Stateful vs Stateless services
The resulting design after such distribution of workloads might look something like this.
You might notice that the diagram also has multiple databases. We will see more about this in the following sharding section.
Now that we have split the application into smaller services, we need to look at scaling up the capacity of each of these endpoints. The popular Pareto principle states that “80% of consequences come from 20% of the causes”. Modifying it slightly, we can say that 80% of the traffic will be for 20% of images. The no. of images uploaded vs the no. of images seen by the user is going to be similarly skewed. An user is much more likely to view images on a daily basis than they are to upload new ones.
In our simple design, generating the feed page with initial 5 images will be a matter of choosing 5 recently uploaded images from fellow users whom this user follows. While we can dynamically fetch the images from the database and generate the page on the fly once the user logs on, we might soon overwhelm the database in case a large number of users choose to login at the same time and load their feeds. There are two things we can do here, one is caching, and the other one is ahead of time generation of user feeds.
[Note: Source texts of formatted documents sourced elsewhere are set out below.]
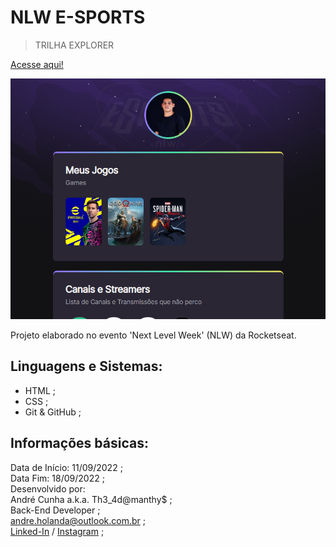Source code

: # <nlw/> NLW E-SPORTS

> TRILHA EXPLORER

[Acesse aqui!](https://4damanthys.github.io/N.L.W.-e-Sports_Set22)

![Preview](./Config/preview.png)

Projeto elaborado no evento 'Next Level Week' (NLW) da Rocketseat.

## Linguagens e Sistemas:

- HTML ;
- CSS ;
- Git & GitHub ;

## Informações básicas:

Data de Início: 11/09/2022 ; \
Data Fim: 18/09/2022 ; \
Desenvolvido por: \
André Cunha a.k.a. Th3_4d@manthy$ ;\
Back-End Developer ;\
andre.holanda@outlook.com.br ;\
[Linked-In](https://www.linkedin.com/in/andreholanda90) / [Instagram](https://www.instagram.com/andreholanda_) ;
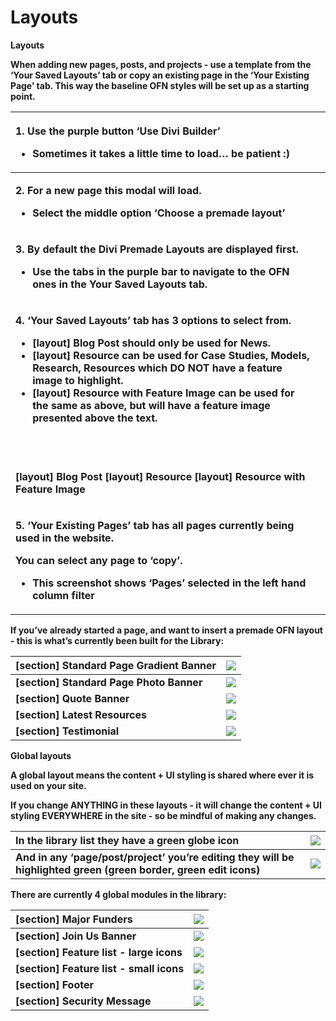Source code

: # Layouts



**Layouts**

**When adding new pages, posts, and projects - use a template from the ‘Your Saved Layouts’ tab or copy an existing page in the ‘Your Existing Page’ tab. This way the baseline OFN styles will be set up as a starting point.**  


<table>
  <thead>
    <tr>
      <th style="text-align:left">
        <p><b>1. Use the purple button &#x2018;Use Divi Builder&#x2019;<br /></b>
        </p>
        <ul>
          <li><b>Sometimes it takes a little time to load&#x2026; be patient :)</b>
          </li>
        </ul>
      </th>
      <th style="text-align:left">
        <img src="https://lh4.googleusercontent.com/k2Km_adWAPoAsCeJsR1BxN3LS3xq1g9dRLjPCvCDqcRrGKaCpaIJcp7kJb7auqrieaKGZ7uyCubmyfG9rnQEM1h5N6U7cXyzUDU6FdoWdZtpJRg9NAvjnLhg6TyfwPz3YmR0Y0Dw"
        alt/>
      </th>
    </tr>
  </thead>
  <tbody>
    <tr>
      <td style="text-align:left">
        <p><b>2. For a new page this modal will load.<br /></b>
        </p>
        <ul>
          <li><b>Select the middle option &#x2018;Choose a premade layout&#x2019;</b>
          </li>
        </ul>
      </td>
      <td style="text-align:left">
        <img src="https://lh4.googleusercontent.com/1lnFzrc9J4_HrRvfjirgEst0_2UlUrSdcF1gKaMPLX_MZEVhS5yqWLb8xeO9QTi5l7lwr7X17C2QRlMjmHRFhu6T4rDXjlUUegc_x2p2MY9XQPN-C_5W-E4aDGyOp4pyj4n2b1Gh"
        alt/>
      </td>
    </tr>
    <tr>
      <td style="text-align:left">
        <p><b>3. By default the Divi Premade Layouts are displayed first.<br /></b>
        </p>
        <ul>
          <li><b>Use the tabs in the purple bar to navigate to the OFN ones in the Your Saved Layouts tab.</b>
          </li>
        </ul>
      </td>
      <td style="text-align:left">
        <img src="https://lh3.googleusercontent.com/bJOtVMGr0AUPkLndU51CqKrCD27CkhIQ8wcOb-BWqecG7NR2_ZYpfoDT5YNtjui_4Wf5Xhrt5WWA29MYUEZ8VYn1sOUyvVPTT4Lzk2hh2Uq585gZUegqjFVUQgyzAkMb7O3EtE7F"
        alt/>
      </td>
    </tr>
    <tr>
      <td style="text-align:left">
        <p><b>4. &#x2018;Your Saved Layouts&#x2019; tab has 3 options to select from.<br /></b>
        </p>
        <ul>
          <li><b>[layout] Blog Post should only be used for News.</b>
          </li>
          <li><b>[layout] Resource can be used for Case Studies, Models, Research, Resources which DO NOT have a feature image to highlight.</b>
          </li>
          <li><b>[layout] Resource with Feature Image can be used for the same as above, but will have a feature image presented above the text. </b>
          </li>
        </ul>
      </td>
      <td style="text-align:left">
        <img src="https://lh3.googleusercontent.com/SOtcFnKR4qhWml7AC_ud3IbJfBeuYidkmUxbp3uA_9AV5Wo0gbSNHpuHe2kGBSgQRgdqv4e15zARqQyr-KpzmSjWDLywp18mnul_R31ukI0Bi33ZM3OGkc-KfZSBP1amJPdBrSft"
        alt/>
      </td>
    </tr>
    <tr>
      <td style="text-align:left">
        <p>
          <img src="https://lh5.googleusercontent.com/NuwV42TjFeDUqgWXfz9J-zk-KjMXg6MtHPxjdEhaLBhRnYeVZeySuiAJX_z615-4DQntrAePg2SKmuEb0RNSekLbBnCuhOCeNlvuhULGkI0_A15G9t3notE8u78VvAyZeyEBddhw"
          alt/><b>         </b>
          <img src="https://lh5.googleusercontent.com/Fz_G0whVNxKuMW_rCsOVj9ObREC2bruAB2UXtGr-Epj_6--bJ5NtUjvFiYiYlBgzjINrS8sP9g4vBoN4fBm23x4-ehPpMNLAJ3R9DGxRvph3optuDbqggIGu6ncmSOTuS4T7Ls1C"
          alt/><b>       </b>
          <img src="https://lh6.googleusercontent.com/qncwtQbmfGCsRHwbJvICo4g7_A_TYM3Ax15Q_b-icLO0M7yvYaebBFWlOg9tSlxaKaYfFTopocBIXxUYCyD0vGFIVoCFQWOzH1U_PdZzEKWjRdDpUUq4PJTk_ms7rdD62mduNM7z"
          alt/>
        </p>
        <p><b>[layout] Blog Post                           [layout] Resource                              [layout] Resource with Feature Image</b>
        </p>
      </td>
      <td style="text-align:left"></td>
    </tr>
    <tr>
      <td style="text-align:left">
        <p><b>5. &#x2018;Your Existing Pages&#x2019; tab has all pages currently being used in the website.<br /></b>
        </p>
        <p><b>You can select any page to &#x2018;copy&#x2019;.<br /></b>
        </p>
        <ul>
          <li><b>This screenshot shows &#x2018;Pages&#x2019; selected in the left hand column filter</b>
          </li>
        </ul>
      </td>
      <td style="text-align:left">
        <img src="https://lh4.googleusercontent.com/WICr7rjZ8EDyFwuAwM3NSU3rtBCZHF2bOsx4WaJ36T2aG458sUU2jJh0zUMyVBv9W2NrVz9V6VI6K5GD83thifw-EaAv9fdC3Teb-tP37wfXXt5foN7BX1__kyreF0GCO9vn8y7f"
        alt/>
      </td>
    </tr>
  </tbody>
</table>

**If you’ve already started a page, and want to insert a premade OFN layout - this is what’s currently been built for the Library:**  


| **\[section\] Standard Page Gradient Banner** | ![](https://lh5.googleusercontent.com/xf9RKM102vi9RXBfqUh1Q20qXWkSYiXGadLpFJLH4xvercVV0jXgzijDLHhN689Z_liMhwoJyTJ0BxuONniOI1wxfUEx26QLE9EnnUw9s_Dvns2O_IQH99-WIZi3M0hZ6qlG8Aof) |
| :--- | :--- |
| **\[section\] Standard Page Photo Banner** | ![](https://lh4.googleusercontent.com/A0YtxsdmEPSfyFmIS7ZA6z93vs4i737X7AAt9gEshZOWb0mGWAd9ywfJo3m-iX4ta9NxS4otkNlD5dpG3FWsh_jX0kRnRn8ZHA_77McaEvqSWK5O9CiU0lncwXjVK36pBd826IYE) |
| **\[section\] Quote Banner** | ![](https://lh4.googleusercontent.com/FREW3dJmKMVewIGDH_4pZu7JNky-av0E_qNa0j5aWoJAZz58ozhlwAVVLp9iRH1jqvEnuV0I40FczovfgGF_oN4-aPjTMuHFw_AoXwPuijHsOajrZ275rSMGe56MB2wlU5vcwzTM) |
| **\[section\] Latest Resources** | ![](https://lh6.googleusercontent.com/V-HFNhe9O5xqG6FYDNFPmwALYbWxVxF4us5ePSYh_onQ8FwjK4V7i1xMpSI3_GE0WMJ2Jh2BjkOKULs5IQgPTrZvj_fXkbo5LK4K5Ic7YZ9v-yXkjqTiYsjWSHIqk-GF41fi7sWD) |
| **\[section\] Testimonial** | ![](https://lh3.googleusercontent.com/rR8MANCDF5yMT7OYBJiVyuA3pLeXoIz2sOJpSMpd-0rbpZkXzl7ORmIxKvVGzboeqtVBWcyEOmz8nxGurExWbQpyyduEE1KwnORegRc_oW8q7ZVmwNNuf9FatV31LOjdisega3gS) |

**Global layouts**

**A global layout means the content + UI styling is shared where ever it is used on your site.**   


**If you change ANYTHING in these layouts - it will change the content + UI styling EVERYWHERE in the site - so be mindful of making any changes.**  


| **In the library list they have a green globe icon** | ![](https://lh4.googleusercontent.com/w12hWKncR00ZddDAV2hiFJS3ZtdRGpFCCaXXocdBcZxPWJ8kj8jDQY3sLyG0hWNZ-rIJnt2LGqlg2OhCnl-6i8zKj0ZuhoOdx0dVW0F5rd1WUh112sg-YJxrQ-KfiqnnViro1f84) |
| :--- | :--- |
| **And in any ‘page/post/project’ you’re editing they will be highlighted green \(green border, green edit icons\)** | ![](https://lh4.googleusercontent.com/oPV5eH1I4WkHh5AVJJ_3A9LRbi6jyqkbSH_tG86epkOu_3ZmxUnVMxxffmXMsWNKCGkRPA-2HWswq8GaoW56-D1nym94DdxUsNxcwVEgkWw9WzLH_H5WNSShoh9Dc7uo-3ruQrK2) |

**There are currently 4 global modules in the library:**  


| **\[section\] Major Funders** | ![](https://lh6.googleusercontent.com/6yzmVTXL8sDWS3pkKjmdPakdDPbpYJGnBUP-dGN5-Hxf74L34N6-Dgwb2h5XiBsCx1e5AnWGQ8z75BTU4DbpX5eNbzJv90gpEIogS53hvLPfbKYCXgZL60u8ZCAF-9uNmjSRDvjY) |
| :--- | :--- |
| **\[section\] Join Us Banner** | ![](https://lh6.googleusercontent.com/UuDTWqTm50fG1XJy-JazQslHBmDOgEV8UbAldYeeB8wBqXHNHHfwiQpO0aW3dS1MHPkF5Rmo2EI5A3r3fEoq6S2zZgTXQv11MTl7Uo_pt-L8OhIzP27N4W-NDr1Hi6b0snzh5dpD) |
| **\[section\] Feature list - large icons** | ![](https://lh6.googleusercontent.com/G3OAgDLf-fQTVzmud5hffMcWhhGdqqGE8AtntP-u2FFjB4ZLy2l607_QTAgxTyI9ZvxYvF9mU7bwN3uBIdiPRAQqodnjLzVuginZQpa1SA6tydIKK0B6jb9J6oFPxP69_rLdAoZ_) |
| **\[section\] Feature list - small icons** | ![](https://lh3.googleusercontent.com/FKsfAjNYHUfHHyjwZkoo5kDUNvP-PUUgdkuQ682yPaJI50PQw9Uhpdt-7lJlCCOYaEbzQf8WkW9p2HYqzX2j2j0bM6wJHTwkOQhaeDFEpJRcLfrdTGWIrS7T19WXzi4A6-ypeD0r) |
| **\[section\] Footer** | ![](https://lh5.googleusercontent.com/OtNImps8A2AS6NX40v4q-3jUv2_cwkAVO6GJCVMtR8QBcTs5Uaz8JKXvy3L6-Jq4PyzKKdc1p7nfqLrfzSZCz7eytJ-w9GTtdj4jdSu0Ux2DCm7CntMCWSmKGT6RkYDVL4fcCuMu) |
| **\[section\] Security Message** | ![](https://lh3.googleusercontent.com/1iVG-B3aZpjEaXOxf47EVJPeeCWACNee7qrArLB6kj5lL2rPhnmLd6Q-L01muXnr0pMEnUew8J2ItfIiCEk3XuHtWA4bD1nhz-rfTLv09FQrWQB6KVN5h8uM_lm8ah_lknJHDowT) |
An user with a million followers can potentially lead to hundreds of thousands of calls to the DB, simply to fetch the latest photoID that the user has uploaded. This can quickly overwhelm any DB, and can potentially bring down the DB itself.
Sharding
One way to solve the problem of DB limitation is scaling up the DB write and reads. Sharding is one way to scale the DB writes, where the DB would be split into parts that reside in different instances of the DB running on separate machines. DB reads can be scaled up similarly by using read replicas as we had seen in Phase 1 of this module.
Compared to the number of images the popular user uploads, the number of views generated would be massive. In that case, we should cache the photoIDs of the user’s uploads, to be returned without having to perform a potentially expensive call to the DB.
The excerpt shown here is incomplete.